• _Work request_:
Only one stretch of the records below is wanted: the lines from the one holding "18ms | 12GB |" through the one holding "12ms | 9GB |". Return it exactly, both ends included.

• _Given records_:
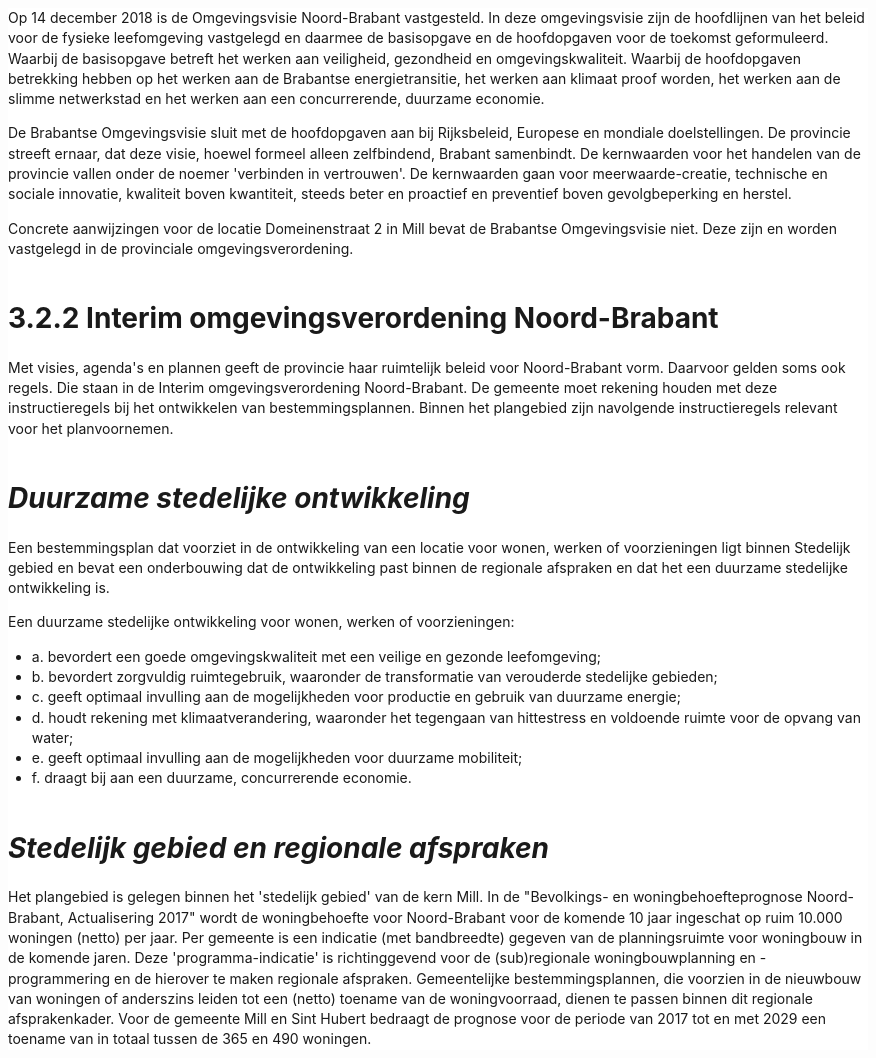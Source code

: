 Op 14 december 2018 is de Omgevingsvisie Noord-Brabant vastgesteld. In deze omgevingsvisie zijn de hoofdlijnen van het beleid voor de fysieke leefomgeving vastgelegd en daarmee de basisopgave en de hoofdopgaven voor de toekomst geformuleerd. Waarbij de basisopgave betreft het werken aan veiligheid, gezondheid en omgevingskwaliteit. Waarbij de hoofdopgaven betrekking hebben op het werken aan de Brabantse energietransitie, het werken aan klimaat proof worden, het werken aan de slimme netwerkstad en het werken aan een concurrerende, duurzame economie.

De Brabantse Omgevingsvisie sluit met de hoofdopgaven aan bij Rijksbeleid, Europese en mondiale doelstellingen. De provincie streeft ernaar, dat deze visie, hoewel formeel alleen zelfbindend, Brabant samenbindt. De kernwaarden voor het handelen van de provincie vallen onder de noemer 'verbinden in vertrouwen'. De kernwaarden gaan voor meerwaarde-creatie, technische en sociale innovatie, kwaliteit boven kwantiteit, steeds beter en proactief en preventief boven gevolgbeperking en herstel.

Concrete aanwijzingen voor de locatie Domeinenstraat 2 in Mill bevat de Brabantse Omgevingsvisie niet. Deze zijn en worden vastgelegd in de provinciale omgevingsverordening.

# 3.2.2 Interim omgevingsverordening Noord-Brabant

Met visies, agenda's en plannen geeft de provincie haar ruimtelijk beleid voor Noord-Brabant vorm. Daarvoor gelden soms ook regels. Die staan in de Interim omgevingsverordening Noord-Brabant. De gemeente moet rekening houden met deze instructieregels bij het ontwikkelen van bestemmingsplannen. Binnen het plangebied zijn navolgende instructieregels relevant voor het planvoornemen.

# *Duurzame stedelijke ontwikkeling*

Een bestemmingsplan dat voorziet in de ontwikkeling van een locatie voor wonen, werken of voorzieningen ligt binnen Stedelijk gebied en bevat een onderbouwing dat de ontwikkeling past binnen de regionale afspraken en dat het een duurzame stedelijke ontwikkeling is.

Een duurzame stedelijke ontwikkeling voor wonen, werken of voorzieningen:

- a. bevordert een goede omgevingskwaliteit met een veilige en gezonde leefomgeving;
- b. bevordert zorgvuldig ruimtegebruik, waaronder de transformatie van verouderde stedelijke gebieden;
- c. geeft optimaal invulling aan de mogelijkheden voor productie en gebruik van duurzame energie;
- d. houdt rekening met klimaatverandering, waaronder het tegengaan van hittestress en voldoende ruimte voor de opvang van water;
- e. geeft optimaal invulling aan de mogelijkheden voor duurzame mobiliteit;
- f. draagt bij aan een duurzame, concurrerende economie.

# *Stedelijk gebied en regionale afspraken*

Het plangebied is gelegen binnen het 'stedelijk gebied' van de kern Mill. In de "Bevolkings- en woningbehoefteprognose Noord-Brabant, Actualisering 2017" wordt de woningbehoefte voor Noord-Brabant voor de komende 10 jaar ingeschat op ruim 10.000 woningen (netto) per jaar. Per gemeente is een indicatie (met bandbreedte) gegeven van de planningsruimte voor woningbouw in de komende jaren. Deze 'programma-indicatie' is richtinggevend voor de (sub)regionale woningbouwplanning en -programmering en de hierover te maken regionale afspraken. Gemeentelijke bestemmingsplannen, die voorzien in de nieuwbouw van woningen of anderszins leiden tot een (netto) toename van de woningvoorraad, dienen te passen binnen dit regionale afsprakenkader. Voor de gemeente Mill en Sint Hubert bedraagt de prognose voor de periode van 2017 tot en met 2029 een toename van in totaal tussen de 365 en 490 woningen.
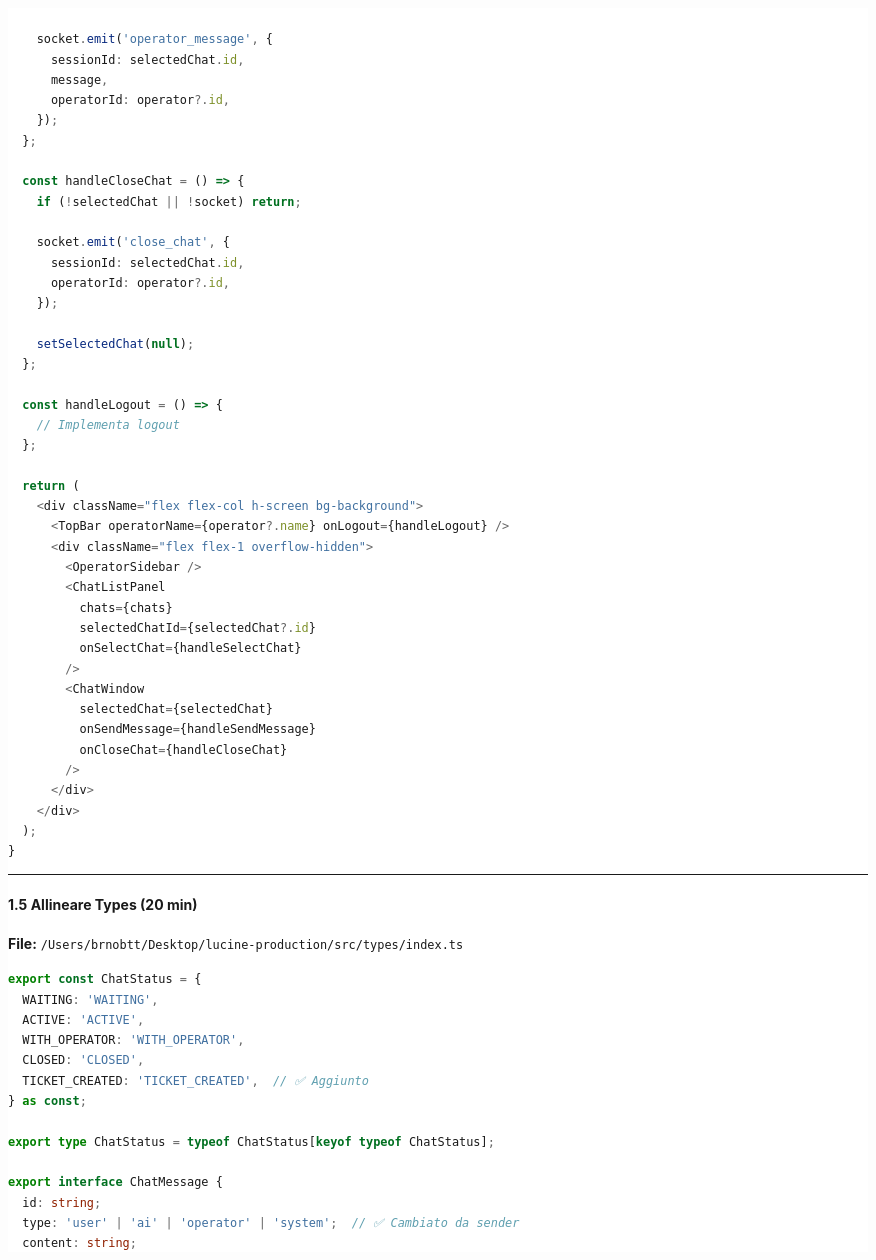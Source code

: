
 ```typescript

    socket.emit('operator_message', {
      sessionId: selectedChat.id,
      message,
      operatorId: operator?.id,
    });
  };

  const handleCloseChat = () => {
    if (!selectedChat || !socket) return;

    socket.emit('close_chat', {
      sessionId: selectedChat.id,
      operatorId: operator?.id,
    });

    setSelectedChat(null);
  };

  const handleLogout = () => {
    // Implementa logout
  };

  return (
    <div className="flex flex-col h-screen bg-background">
      <TopBar operatorName={operator?.name} onLogout={handleLogout} />
      <div className="flex flex-1 overflow-hidden">
        <OperatorSidebar />
        <ChatListPanel
          chats={chats}
          selectedChatId={selectedChat?.id}
          onSelectChat={handleSelectChat}
        />
        <ChatWindow
          selectedChat={selectedChat}
          onSendMessage={handleSendMessage}
          onCloseChat={handleCloseChat}
        />
      </div>
    </div>
  );
}
```

---

#### 1.5 Allineare Types (20 min)
**File:** `/Users/brnobtt/Desktop/lucine-production/src/types/index.ts`

```typescript
export const ChatStatus = {
  WAITING: 'WAITING',
  ACTIVE: 'ACTIVE',
  WITH_OPERATOR: 'WITH_OPERATOR',
  CLOSED: 'CLOSED',
  TICKET_CREATED: 'TICKET_CREATED',  // ✅ Aggiunto
} as const;

export type ChatStatus = typeof ChatStatus[keyof typeof ChatStatus];

export interface ChatMessage {
  id: string;
  type: 'user' | 'ai' | 'operator' | 'system';  // ✅ Cambiato da sender
  content: string;
```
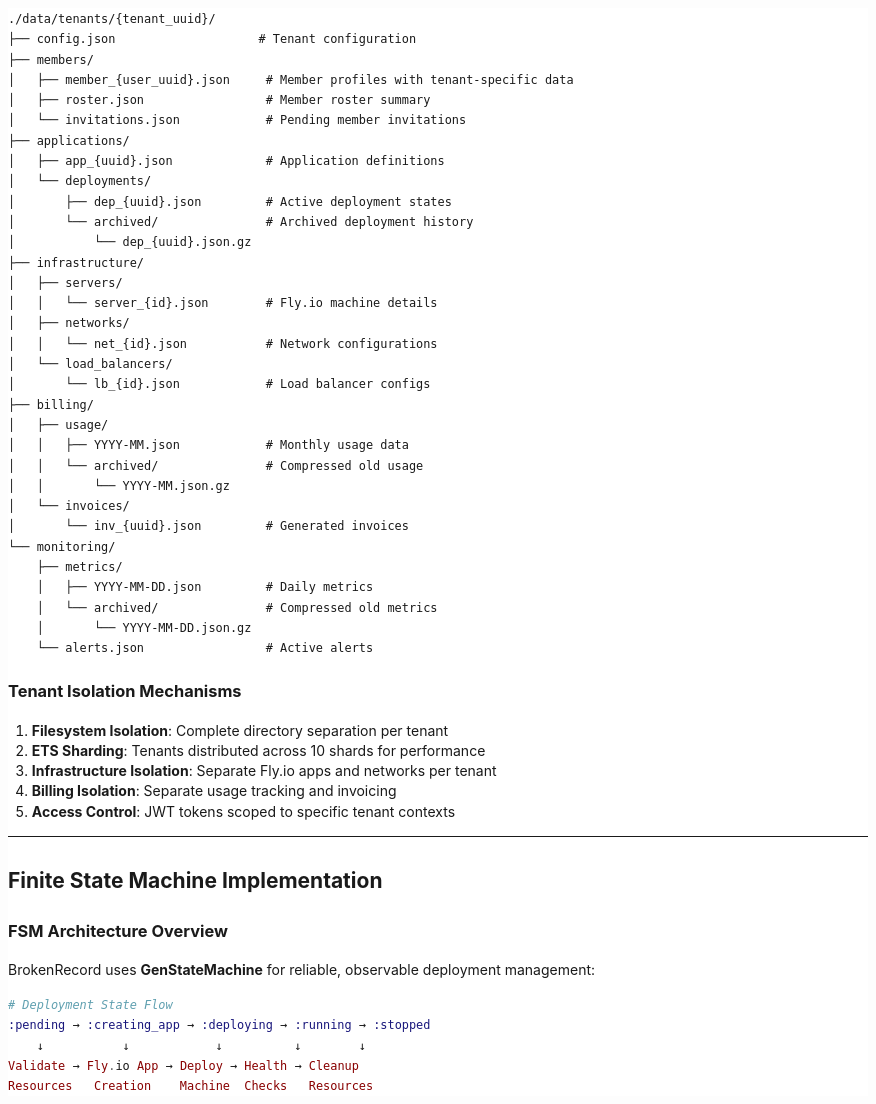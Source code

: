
```
./data/tenants/{tenant_uuid}/
├── config.json                    # Tenant configuration
├── members/
│   ├── member_{user_uuid}.json     # Member profiles with tenant-specific data
│   ├── roster.json                 # Member roster summary
│   └── invitations.json            # Pending member invitations
├── applications/
│   ├── app_{uuid}.json             # Application definitions
│   └── deployments/
│       ├── dep_{uuid}.json         # Active deployment states
│       └── archived/               # Archived deployment history
│           └── dep_{uuid}.json.gz
├── infrastructure/
│   ├── servers/
│   │   └── server_{id}.json        # Fly.io machine details
│   ├── networks/
│   │   └── net_{id}.json           # Network configurations
│   └── load_balancers/
│       └── lb_{id}.json            # Load balancer configs
├── billing/
│   ├── usage/
│   │   ├── YYYY-MM.json            # Monthly usage data
│   │   └── archived/               # Compressed old usage
│   │       └── YYYY-MM.json.gz
│   └── invoices/
│       └── inv_{uuid}.json         # Generated invoices
└── monitoring/
    ├── metrics/
    │   ├── YYYY-MM-DD.json         # Daily metrics
    │   └── archived/               # Compressed old metrics
    │       └── YYYY-MM-DD.json.gz
    └── alerts.json                 # Active alerts
```

### Tenant Isolation Mechanisms

1. **Filesystem Isolation**: Complete directory separation per tenant
2. **ETS Sharding**: Tenants distributed across 10 shards for performance
3. **Infrastructure Isolation**: Separate Fly.io apps and networks per tenant
4. **Billing Isolation**: Separate usage tracking and invoicing
5. **Access Control**: JWT tokens scoped to specific tenant contexts

---

## Finite State Machine Implementation

### FSM Architecture Overview

BrokenRecord uses **GenStateMachine** for reliable, observable deployment management:

```elixir
# Deployment State Flow
:pending → :creating_app → :deploying → :running → :stopped
    ↓           ↓            ↓          ↓        ↓
Validate → Fly.io App → Deploy → Health → Cleanup
Resources   Creation    Machine  Checks   Resources
```
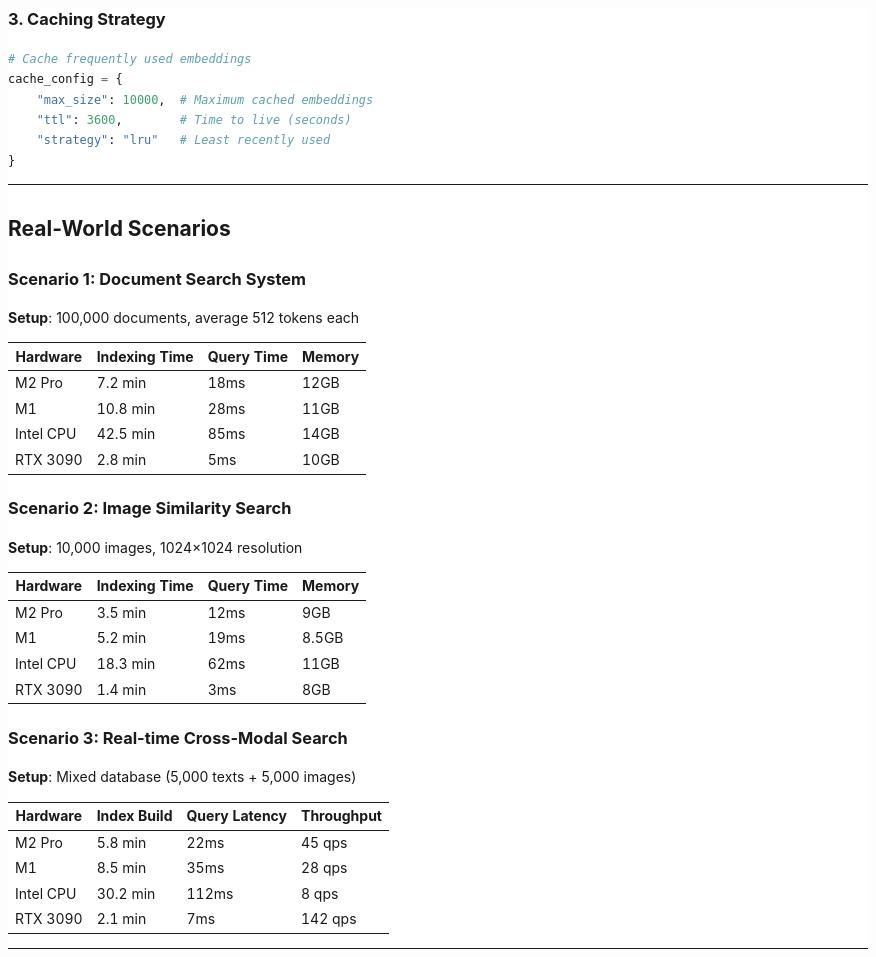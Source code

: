 ### 3. Caching Strategy

```python
# Cache frequently used embeddings
cache_config = {
    "max_size": 10000,  # Maximum cached embeddings
    "ttl": 3600,        # Time to live (seconds)
    "strategy": "lru"   # Least recently used
}
```

---

## Real-World Scenarios

### Scenario 1: Document Search System

**Setup**: 100,000 documents, average 512 tokens each

| Hardware | Indexing Time | Query Time | Memory |
|----------|---------------|------------|--------|
| M2 Pro | 7.2 min | 18ms | 12GB |
| M1 | 10.8 min | 28ms | 11GB |
| Intel CPU | 42.5 min | 85ms | 14GB |
| RTX 3090 | 2.8 min | 5ms | 10GB |

### Scenario 2: Image Similarity Search

**Setup**: 10,000 images, 1024×1024 resolution

| Hardware | Indexing Time | Query Time | Memory |
|----------|---------------|------------|--------|
| M2 Pro | 3.5 min | 12ms | 9GB |
| M1 | 5.2 min | 19ms | 8.5GB |
| Intel CPU | 18.3 min | 62ms | 11GB |
| RTX 3090 | 1.4 min | 3ms | 8GB |

### Scenario 3: Real-time Cross-Modal Search

**Setup**: Mixed database (5,000 texts + 5,000 images)

| Hardware | Index Build | Query Latency | Throughput |
|----------|-------------|---------------|------------|
| M2 Pro | 5.8 min | 22ms | 45 qps |
| M1 | 8.5 min | 35ms | 28 qps |
| Intel CPU | 30.2 min | 112ms | 8 qps |
| RTX 3090 | 2.1 min | 7ms | 142 qps |

---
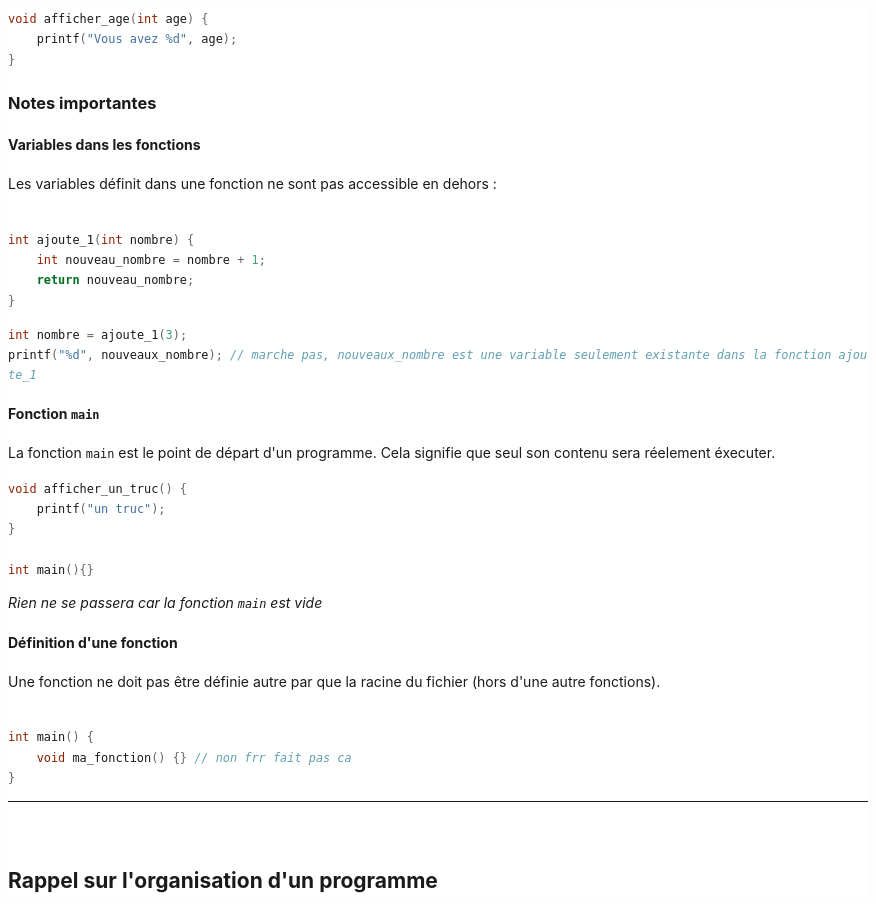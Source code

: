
 ```c
void afficher_age(int age) {
	printf("Vous avez %d", age);
}
```

### Notes importantes

#### Variables dans les fonctions

Les variables définit dans une fonction ne sont pas accessible en dehors : 
```c

int ajoute_1(int nombre) {
	int nouveau_nombre = nombre + 1;
	return nouveau_nombre;
}
```
```c
int nombre = ajoute_1(3);
printf("%d", nouveaux_nombre); // marche pas, nouveaux_nombre est une variable seulement existante dans la fonction ajoute_1
```

#### Fonction `main`

La fonction `main` est le point de départ d'un programme. Cela signifie que seul son contenu sera réelement éxecuter.

```c
void afficher_un_truc() {
	printf("un truc");
}

int main(){}
```
*Rien ne se passera car la fonction `main` est vide*

#### Définition d'une fonction

Une fonction ne doit pas être définie autre par que la racine du fichier (hors d'une autre fonctions).

```c

int main() {
	void ma_fonction() {} // non frr fait pas ca
}
```

---
&nbsp;

## Rappel sur l'organisation d'un programme
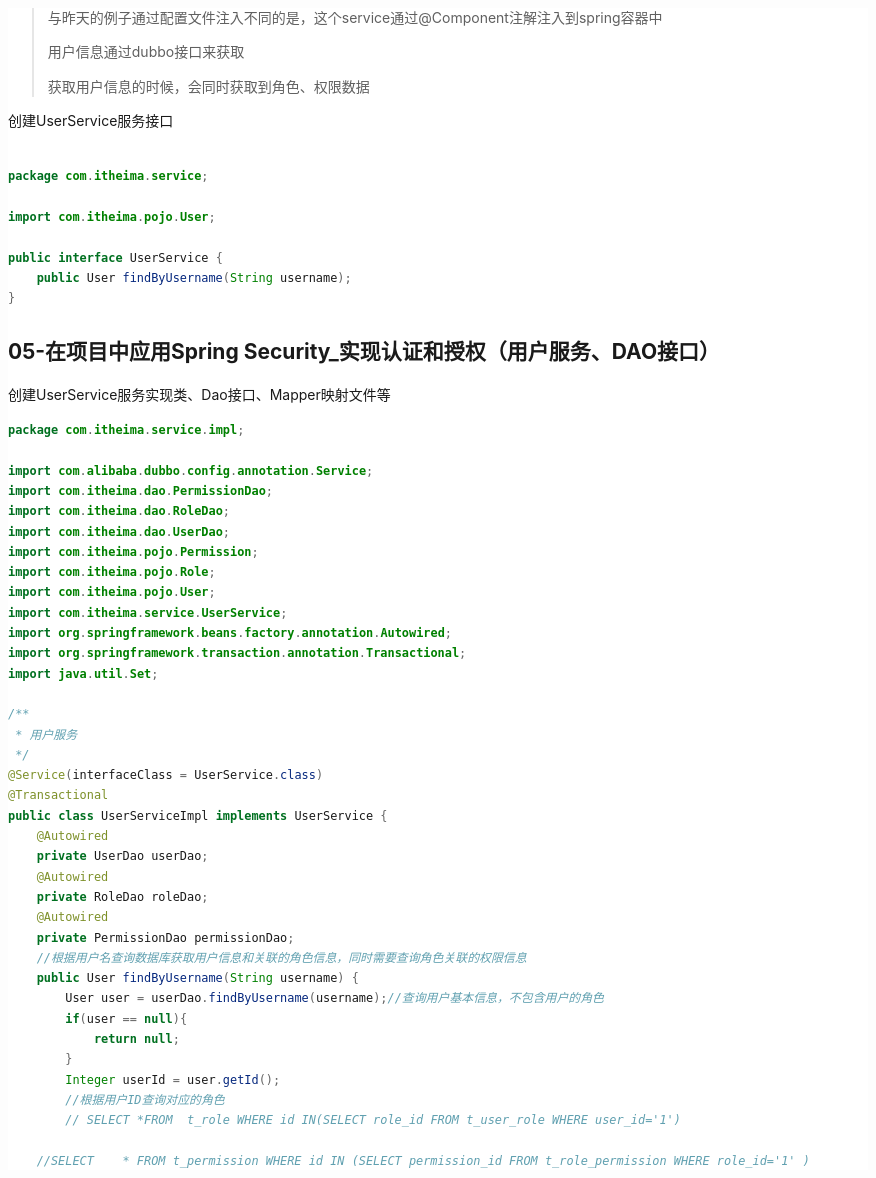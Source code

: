 >与昨天的例子通过配置文件注入不同的是，这个service通过@Component注解注入到spring容器中
>
>用户信息通过dubbo接口来获取
>
>获取用户信息的时候，会同时获取到角色、权限数据



创建UserService服务接口

```java

package com.itheima.service;

import com.itheima.pojo.User;

public interface UserService {
    public User findByUsername(String username);
}

```



## 05-在项目中应用Spring Security_实现认证和授权（用户服务、DAO接口）

创建UserService服务实现类、Dao接口、Mapper映射文件等

```java
package com.itheima.service.impl;

import com.alibaba.dubbo.config.annotation.Service;
import com.itheima.dao.PermissionDao;
import com.itheima.dao.RoleDao;
import com.itheima.dao.UserDao;
import com.itheima.pojo.Permission;
import com.itheima.pojo.Role;
import com.itheima.pojo.User;
import com.itheima.service.UserService;
import org.springframework.beans.factory.annotation.Autowired;
import org.springframework.transaction.annotation.Transactional;
import java.util.Set;

/**
 * 用户服务
 */
@Service(interfaceClass = UserService.class)
@Transactional
public class UserServiceImpl implements UserService {
    @Autowired
    private UserDao userDao;
    @Autowired
    private RoleDao roleDao;
    @Autowired
    private PermissionDao permissionDao;
    //根据用户名查询数据库获取用户信息和关联的角色信息，同时需要查询角色关联的权限信息
    public User findByUsername(String username) {
        User user = userDao.findByUsername(username);//查询用户基本信息，不包含用户的角色
        if(user == null){
            return null;
        }
        Integer userId = user.getId();
        //根据用户ID查询对应的角色
        // SELECT *FROM  t_role WHERE id IN(SELECT role_id FROM t_user_role WHERE user_id='1')

    //SELECT	* FROM t_permission WHERE id IN (SELECT permission_id FROM t_role_permission WHERE role_id='1' )
```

• _Exercise output_:
| M2 Pro | 7.2 min | 18ms | 12GB |
| M1 | 10.8 min | 28ms | 11GB |
| Intel CPU | 42.5 min | 85ms | 14GB |
| RTX 3090 | 2.8 min | 5ms | 10GB |

### Scenario 2: Image Similarity Search

**Setup**: 10,000 images, 1024×1024 resolution

| Hardware | Indexing Time | Query Time | Memory |
|----------|---------------|------------|--------|
| M2 Pro | 3.5 min | 12ms | 9GB |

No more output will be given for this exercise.